All the right preparations

In our garden we have some raised beds at the perfect height where I can sit and gently plant seeds, pull up weeds and lovingly tend the plants.  We have had some successful vegetable crops over the years – this year less so, with the sum total of two beetroot in four meters of beds… 

In a more successful year

When we go away, we arrange for someone to come in and look after them for us – water them and make sure no pests are getting at them.  We are more than happy to share the bounty, but I would be a bit upset if I found that they had claimed the crops, the beds and all the tools for their own, in return for a few days caring.

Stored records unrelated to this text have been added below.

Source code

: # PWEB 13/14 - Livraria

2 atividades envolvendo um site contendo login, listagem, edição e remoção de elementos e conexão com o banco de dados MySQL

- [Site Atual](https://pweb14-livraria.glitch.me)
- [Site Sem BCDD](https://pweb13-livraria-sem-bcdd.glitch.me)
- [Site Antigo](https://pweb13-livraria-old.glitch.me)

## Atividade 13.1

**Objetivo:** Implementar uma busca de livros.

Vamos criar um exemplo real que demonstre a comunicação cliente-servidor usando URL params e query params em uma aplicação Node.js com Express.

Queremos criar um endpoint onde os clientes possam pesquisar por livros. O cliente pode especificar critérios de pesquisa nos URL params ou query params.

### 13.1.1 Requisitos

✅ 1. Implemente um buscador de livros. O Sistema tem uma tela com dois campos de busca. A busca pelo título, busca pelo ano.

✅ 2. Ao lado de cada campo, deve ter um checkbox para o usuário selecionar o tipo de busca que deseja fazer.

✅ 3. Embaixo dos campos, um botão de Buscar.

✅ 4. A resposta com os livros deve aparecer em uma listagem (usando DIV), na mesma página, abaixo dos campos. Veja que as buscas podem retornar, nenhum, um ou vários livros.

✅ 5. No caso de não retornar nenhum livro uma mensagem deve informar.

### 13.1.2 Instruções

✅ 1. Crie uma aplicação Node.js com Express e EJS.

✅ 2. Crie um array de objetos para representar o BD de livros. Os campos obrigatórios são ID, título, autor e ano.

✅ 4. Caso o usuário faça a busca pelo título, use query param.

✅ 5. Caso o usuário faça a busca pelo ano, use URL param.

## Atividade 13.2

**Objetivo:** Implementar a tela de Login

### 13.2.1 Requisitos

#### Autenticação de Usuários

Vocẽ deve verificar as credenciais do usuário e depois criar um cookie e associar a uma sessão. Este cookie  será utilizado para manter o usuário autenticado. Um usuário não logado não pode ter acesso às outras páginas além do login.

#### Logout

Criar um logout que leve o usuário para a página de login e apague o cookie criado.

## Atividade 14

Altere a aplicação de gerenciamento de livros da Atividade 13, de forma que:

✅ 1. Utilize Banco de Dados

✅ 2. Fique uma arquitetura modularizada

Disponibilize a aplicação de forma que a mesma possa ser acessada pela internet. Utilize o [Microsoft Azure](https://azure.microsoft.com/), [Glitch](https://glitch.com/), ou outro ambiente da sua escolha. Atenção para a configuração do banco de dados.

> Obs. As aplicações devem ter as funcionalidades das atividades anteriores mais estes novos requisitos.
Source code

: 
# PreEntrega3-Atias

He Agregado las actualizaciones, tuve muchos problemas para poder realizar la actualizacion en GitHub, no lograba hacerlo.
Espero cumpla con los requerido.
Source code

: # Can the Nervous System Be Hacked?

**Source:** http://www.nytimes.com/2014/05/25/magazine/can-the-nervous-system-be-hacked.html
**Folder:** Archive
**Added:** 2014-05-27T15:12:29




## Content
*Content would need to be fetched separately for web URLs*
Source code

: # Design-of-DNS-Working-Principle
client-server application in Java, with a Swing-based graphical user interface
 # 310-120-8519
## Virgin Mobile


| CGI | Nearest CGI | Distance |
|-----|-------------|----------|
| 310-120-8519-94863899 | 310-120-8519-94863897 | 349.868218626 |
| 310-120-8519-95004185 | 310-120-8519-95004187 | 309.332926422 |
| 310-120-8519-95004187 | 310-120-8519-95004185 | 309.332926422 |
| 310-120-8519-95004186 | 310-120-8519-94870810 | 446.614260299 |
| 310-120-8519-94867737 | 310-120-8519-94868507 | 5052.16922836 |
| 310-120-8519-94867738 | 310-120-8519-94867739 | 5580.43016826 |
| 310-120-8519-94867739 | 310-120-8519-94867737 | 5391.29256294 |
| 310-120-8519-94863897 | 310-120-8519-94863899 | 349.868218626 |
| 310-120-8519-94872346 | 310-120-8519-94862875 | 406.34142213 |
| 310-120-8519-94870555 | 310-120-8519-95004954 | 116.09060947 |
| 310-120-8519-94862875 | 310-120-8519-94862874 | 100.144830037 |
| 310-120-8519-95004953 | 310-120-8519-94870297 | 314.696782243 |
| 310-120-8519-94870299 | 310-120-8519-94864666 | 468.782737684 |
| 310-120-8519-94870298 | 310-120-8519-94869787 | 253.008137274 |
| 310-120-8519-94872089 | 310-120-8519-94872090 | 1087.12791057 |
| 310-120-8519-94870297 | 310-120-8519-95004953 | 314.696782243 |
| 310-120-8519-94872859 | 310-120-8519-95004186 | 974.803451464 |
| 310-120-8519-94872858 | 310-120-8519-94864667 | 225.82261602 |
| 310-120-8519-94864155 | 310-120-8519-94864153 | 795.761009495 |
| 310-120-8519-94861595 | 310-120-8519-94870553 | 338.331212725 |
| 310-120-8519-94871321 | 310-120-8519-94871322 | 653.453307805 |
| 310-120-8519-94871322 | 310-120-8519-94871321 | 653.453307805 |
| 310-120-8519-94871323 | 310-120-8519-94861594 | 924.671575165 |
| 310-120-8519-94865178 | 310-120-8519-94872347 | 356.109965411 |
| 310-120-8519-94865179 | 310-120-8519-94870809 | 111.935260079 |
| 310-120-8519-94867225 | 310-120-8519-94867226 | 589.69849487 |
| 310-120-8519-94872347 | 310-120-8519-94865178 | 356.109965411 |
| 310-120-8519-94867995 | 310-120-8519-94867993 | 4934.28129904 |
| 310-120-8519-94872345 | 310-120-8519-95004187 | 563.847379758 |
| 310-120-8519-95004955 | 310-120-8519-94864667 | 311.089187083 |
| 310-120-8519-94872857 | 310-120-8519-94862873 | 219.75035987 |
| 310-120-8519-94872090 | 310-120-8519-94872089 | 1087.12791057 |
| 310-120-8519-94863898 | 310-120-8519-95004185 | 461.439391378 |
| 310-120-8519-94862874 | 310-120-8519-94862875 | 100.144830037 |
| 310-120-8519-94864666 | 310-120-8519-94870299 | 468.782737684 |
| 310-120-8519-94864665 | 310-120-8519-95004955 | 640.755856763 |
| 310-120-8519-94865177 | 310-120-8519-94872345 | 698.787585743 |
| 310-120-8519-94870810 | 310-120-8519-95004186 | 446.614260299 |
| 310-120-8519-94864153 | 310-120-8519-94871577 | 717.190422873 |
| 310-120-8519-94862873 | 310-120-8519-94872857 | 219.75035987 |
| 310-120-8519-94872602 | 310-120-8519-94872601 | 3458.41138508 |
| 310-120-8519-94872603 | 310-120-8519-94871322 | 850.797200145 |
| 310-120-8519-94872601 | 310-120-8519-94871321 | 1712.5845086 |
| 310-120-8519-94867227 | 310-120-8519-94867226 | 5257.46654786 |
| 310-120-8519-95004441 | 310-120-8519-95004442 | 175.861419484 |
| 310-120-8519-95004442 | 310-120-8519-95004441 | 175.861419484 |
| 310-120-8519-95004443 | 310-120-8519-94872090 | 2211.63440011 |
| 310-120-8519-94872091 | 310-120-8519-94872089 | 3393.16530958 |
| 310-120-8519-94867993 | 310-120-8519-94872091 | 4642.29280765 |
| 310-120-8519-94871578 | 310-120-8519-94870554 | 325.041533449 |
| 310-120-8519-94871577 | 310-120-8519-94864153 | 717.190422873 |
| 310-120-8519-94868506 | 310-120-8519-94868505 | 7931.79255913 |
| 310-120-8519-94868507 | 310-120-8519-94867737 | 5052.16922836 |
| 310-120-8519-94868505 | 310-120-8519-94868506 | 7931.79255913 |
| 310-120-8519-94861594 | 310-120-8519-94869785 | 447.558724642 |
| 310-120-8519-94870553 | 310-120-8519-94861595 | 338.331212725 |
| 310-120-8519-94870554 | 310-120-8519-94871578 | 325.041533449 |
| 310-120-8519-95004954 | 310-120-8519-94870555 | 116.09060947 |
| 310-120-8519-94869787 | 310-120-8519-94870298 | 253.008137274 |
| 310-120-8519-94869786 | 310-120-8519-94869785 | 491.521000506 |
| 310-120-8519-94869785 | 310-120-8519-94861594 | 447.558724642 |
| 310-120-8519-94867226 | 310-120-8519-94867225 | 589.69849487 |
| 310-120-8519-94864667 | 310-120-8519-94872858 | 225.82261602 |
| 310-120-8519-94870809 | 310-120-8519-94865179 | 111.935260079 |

In today’s gospel reading, we have the picture of a beautiful vineyard.  Well established, well equipped, well maintained and in good fruit.  The owner brings in tenants to care for his property.  The vineyard owner provided the very best equipment, all that was needed. It is not a rundown vineyard in need of repair, but well equipped and productive. It was not given to the tenants but left in their care. No doubt their contract laid out both what was expected of them – and what they would receive in return. It did, however, remain the property of the owner.  But these tenants decide to hijack it for their own and turn away anyone who comes looking for the owner’s rightful share.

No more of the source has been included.